### ASSIGNED TASK
Across the records below, how many lines include the word "prometheus"? State only the number.
---------- SUPPLIED MATERIAL
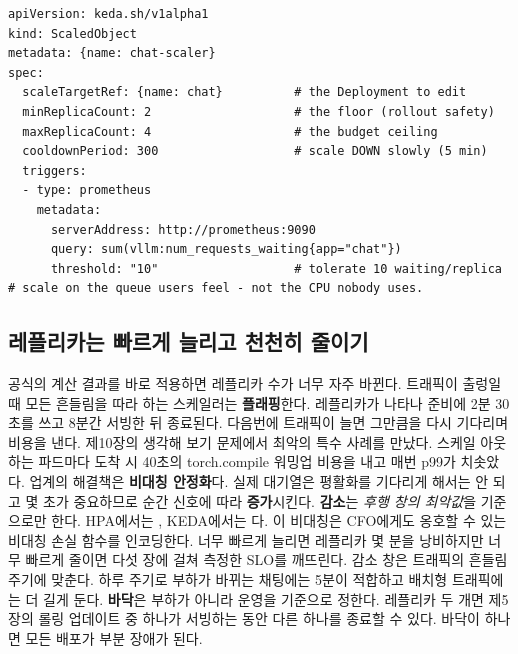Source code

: \begin{terminalbox}
\begin{Verbatim}[breaklines=true,breakanywhere=true,fontsize=\small,formatcom=\color{tbbtermfg},codes=\tbbcodeactive]
apiVersion: keda.sh/v1alpha1
kind: ScaledObject
metadata: {name: chat-scaler}
spec:
  scaleTargetRef: {name: chat}          # the Deployment to edit
  minReplicaCount: 2                    # the floor (rollout safety)
  maxReplicaCount: 4                    # the budget ceiling
  cooldownPeriod: 300                   # scale DOWN slowly (5 min)
  triggers:
  - type: prometheus
    metadata:
      serverAddress: http://prometheus:9090
      query: sum(vllm:num_requests_waiting{app="chat"})
      threshold: "10"                   # tolerate 10 waiting/replica
# scale on the queue users feel - not the CPU nobody uses.
\end{Verbatim}
\end{terminalbox}

\subsection*{레플리카는 빠르게 늘리고 천천히 줄이기}

공식의 계산 결과를 바로 적용하면 레플리카 수가 너무 자주 바뀐다. 트래픽이 출렁일 때 모든 흔들림을 따라 하는 스케일러는 \textbf{플래핑}한다. 레플리카가 나타나 준비에 2분 30초를 쓰고 8분간 서빙한 뒤 종료된다. 다음번에 트래픽이 늘면 그만큼을 다시 기다리며 비용을 낸다. 제10장의 생각해 보기 문제에서 최악의 특수 사례를 만났다. 스케일 아웃하는 파드마다 도착 시 40초의 torch.compile 워밍업 비용을 내고 매번 p99가 치솟았다. 업계의 해결책은 \textbf{비대칭 안정화}다. 실제 대기열은 평활화를 기다리게 해서는 안 되고 몇 초가 중요하므로 순간 신호에 따라 \textbf{증가}시킨다. \textbf{감소}는 \textit{후행 창의 최악값}을 기준으로만 한다. HPA에서는 , KEDA에서는 다. 이 비대칭은 CFO에게도 옹호할 수 있는 비대칭 손실 함수를 인코딩한다. 너무 빠르게 늘리면 레플리카 몇 분을 낭비하지만 너무 빠르게 줄이면 다섯 장에 걸쳐 측정한 SLO를 깨뜨린다. 감소 창은 트래픽의 흔들림 주기에 맞춘다. 하루 주기로 부하가 바뀌는 채팅에는 5분이 적합하고 배치형 트래픽에는 더 길게 둔다. \textbf{바닥}은 부하가 아니라 운영을 기준으로 정한다. 레플리카 두 개면 제5장의 롤링 업데이트 중 하나가 서빙하는 동안 다른 하나를 종료할 수 있다. 바닥이 하나면 모든 배포가 부분 장애가 된다.

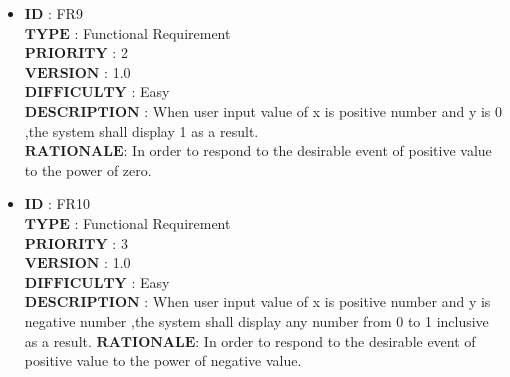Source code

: \documentclass[a4paper, 11pt]{article}
\begin{document}
\begin{itemize}
   \item $\boldsymbol{ID}$\hspace{2.95cm}   : FR9\\
   $\boldsymbol{TYPE}$\hspace{2.2cm}   : Functional Requirement\\
   $\boldsymbol{PRIORITY}$\hspace{1.05cm} : 2\\
   $\boldsymbol{VERSION}$\hspace{1.25cm} : 1.0\\
   $\boldsymbol{DIFFICULTY}$\hspace{0.4cm} : Easy \\
   $\boldsymbol{DESCRIPTION}$    :  When user input value of x is positive number and y is 0 ,the system shall display 1 as a result.\\
   $\boldsymbol{RATIONALE}$\hspace{0.8cm}: In order to respond to the desirable event of positive value to the power of zero.\\
   
   
   \item $\boldsymbol{ID}$\hspace{2.95cm}   : FR10\\
    $\boldsymbol{TYPE}$\hspace{2.2cm}   : Functional Requirement\\
   $\boldsymbol{PRIORITY}$\hspace{1.05cm} : 3\\
   $\boldsymbol{VERSION}$\hspace{1.25cm} : 1.0\\
   $\boldsymbol{DIFFICULTY}$\hspace{0.4cm} : Easy \\
   $\boldsymbol{DESCRIPTION}$   :  When user input value of x is positive number and y is negative number ,the system shall display any number from 0 to 1 inclusive as a result.
    $\boldsymbol{RATIONALE}$\hspace{0.8cm}: In order to respond to the desirable event of positive value to the power of negative value.\\
   

\end{itemize}
\end{document}
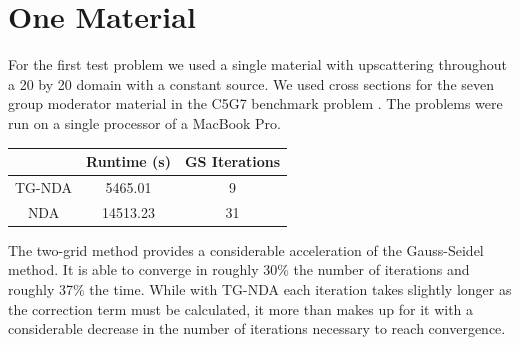 \section{One Material}
For the first test problem we used a single material with  upscattering throughout a 20 by 20 domain with a constant source. We used cross sections for the seven group moderator material in the C5G7 benchmark problem \cite{C5G7}.  
The problems were run on a single processor of a MacBook Pro. 
\begin{center}
    \begin{tabular}{|c|c|c|}
    \hline
    & Runtime (s) & GS Iterations \\
    \hline
    TG-NDA & 5465.01 & 9 \\
    NDA & 14513.23 & 31 \\
    \hline
    \end{tabular}
\end{center}
The two-grid method provides a considerable acceleration of the Gauss-Seidel method. It is able to converge in roughly 30\% the number of iterations and roughly 37\% the time.  While with TG-NDA each iteration takes slightly longer as the correction term must be calculated, it more than makes up for it with a considerable decrease in the number of iterations necessary to reach convergence. 

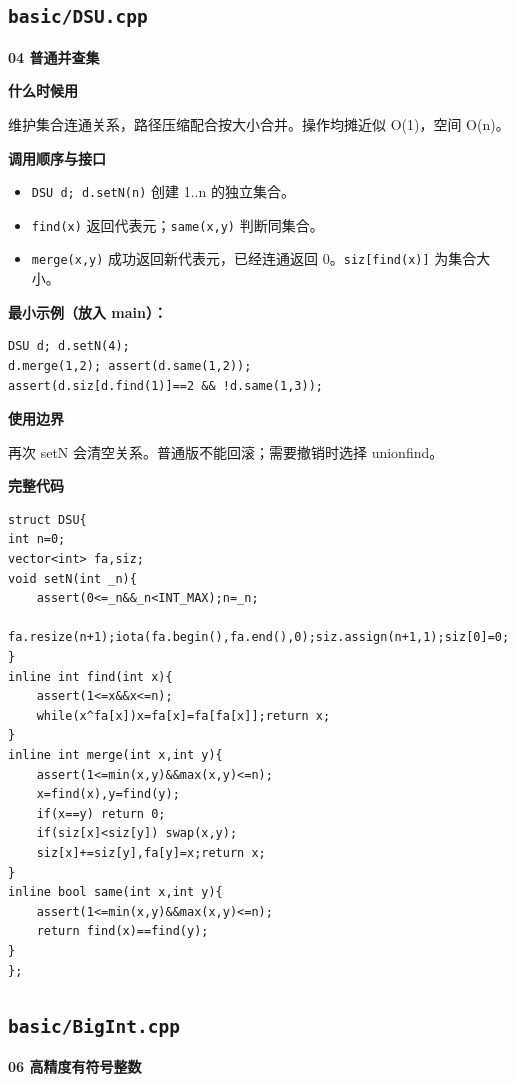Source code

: \documentclass[UTF8,a4paper,10pt]{ctexart}
\newcommand{\TemplUsage}[1]{\textbf{什么时候用}\par #1\par}
\newcommand{\TemplApi}[1]{\textbf{调用顺序与接口}\par #1\par}
\newcommand{\TemplNote}[1]{\textbf{使用边界}\par #1\par}
\begin{document}
\subsection{\texttt{basic/DSU.cpp}}
\textbf{04 普通并查集}

\TemplUsage{维护集合连通关系，路径压缩配合按大小合并。操作均摊近似 O(1)，空间 O(n)。}
\TemplApi{\begin{itemize}
\item \texttt{DSU d; d.setN(n)} 创建 1..n 的独立集合。
\item \texttt{find(x)} 返回代表元；\texttt{same(x,y)} 判断同集合。
\item \texttt{merge(x,y)} 成功返回新代表元，已经连通返回 0。\texttt{siz[find(x)]} 为集合大小。
\end{itemize}}
\textbf{最小示例（放入 main）：}
\begin{lstlisting}
DSU d; d.setN(4);
d.merge(1,2); assert(d.same(1,2));
assert(d.siz[d.find(1)]==2 && !d.same(1,3));
\end{lstlisting}
\TemplNote{再次 setN 会清空关系。普通版不能回滚；需要撤销时选择 unionfind。}
\textbf{完整代码}
\begin{lstlisting}[firstnumber=1]
struct DSU{
int n=0;
vector<int> fa,siz;
void setN(int _n){
	assert(0<=_n&&_n<INT_MAX);n=_n;
	fa.resize(n+1);iota(fa.begin(),fa.end(),0);siz.assign(n+1,1);siz[0]=0;
}
inline int find(int x){
	assert(1<=x&&x<=n);
	while(x^fa[x])x=fa[x]=fa[fa[x]];return x;
}
inline int merge(int x,int y){
	assert(1<=min(x,y)&&max(x,y)<=n);
	x=find(x),y=find(y);
	if(x==y) return 0;
	if(siz[x]<siz[y]) swap(x,y);
	siz[x]+=siz[y],fa[y]=x;return x;
}
inline bool same(int x,int y){
	assert(1<=min(x,y)&&max(x,y)<=n);
	return find(x)==find(y);
}
};
\end{lstlisting}
\par\vspace{1em}
\subsection{\texttt{basic/BigInt.cpp}}
\textbf{06 高精度有符号整数}
\end{document}

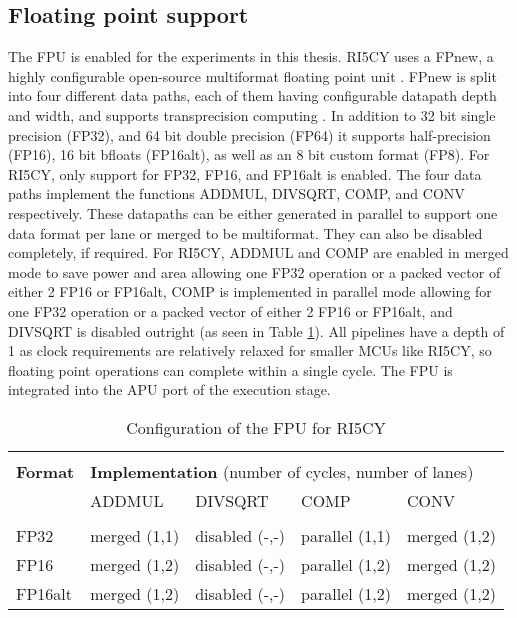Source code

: \documentclass[../bachelor_paper.tex]{subfiles}
\begin{document}
\subsection{Floating point support}
    \label{sub:plat/ip/fpu}
The \ac{FPU} is enabled for the experiments in this thesis. RI5CY uses a FPnew, a highly configurable open-source multiformat floating point unit \cite{machFPnewOpenSourceMultiformat2021}. FPnew is split into four different data paths, each of them having configurable datapath depth and width, and supports transprecision computing \cite{malossiTransprecisionComputingParadigm2018}. In addition to 32 bit single precision (FP32), and 64 bit double precision (FP64) it supports half-precision (FP16), 16 bit bfloats (FP16alt), as well as an 8 bit custom format (FP8). For RI5CY, only support for FP32, FP16, and FP16alt is enabled. The four data paths implement the functions \ac{ADDMUL}, \ac{DIVSQRT}, \ac{COMP}, and \ac{CONV} respectively. These datapaths can be either generated in parallel to support one data format per lane or merged to be multiformat. They can also be disabled completely, if required. For RI5CY, \ac{ADDMUL} and \ac{COMP} are enabled in merged mode to save power and area allowing one FP32 operation or a packed vector of either 2 FP16 or FP16alt, \ac{COMP} is implemented in parallel mode allowing for one FP32 operation or a packed vector of either 2 FP16 or FP16alt, and \ac{DIVSQRT} is disabled outright (as seen in Table \ref{tab:plat/base/fpu}). All pipelines have a depth of 1 as clock requirements are relatively relaxed for smaller \acp{MCU} like RI5CY, so floating point operations can complete within a single cycle. The \ac{FPU} is integrated into the \ac{APU} port of the execution stage.

\begin{table}
    \centering
    \begin{tabular}{lllll}
        \hline \\[-0.9em]
        \textbf{Format} & \multicolumn{4}{l}{\textbf{Implementation} (number of cycles, number of lanes)}   \\
                        & \ac{ADDMUL}   & \ac{DIVSQRT}  & \ac{COMP}     & \ac{CONV}     \\
        \hline \\[-0.9em]
        FP32            & merged (1,1)  & disabled (-,-)& parallel (1,1)& merged (1,2)  \\
        FP16            & merged (1,2)  & disabled (-,-)& parallel (1,2)& merged (1,2)  \\
        FP16alt         & merged (1,2)  & disabled (-,-)& parallel (1,2)& merged (1,2)  \\
        \hline
    \end{tabular}
    \caption{Configuration of the FPU for RI5CY \cite{machFPnewOpenSourceMultiformat2021}}
    \label{tab:plat/base/fpu}
\end{table}
\end{document}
--------------------
### RESULT FOR THIS EXERCISE
2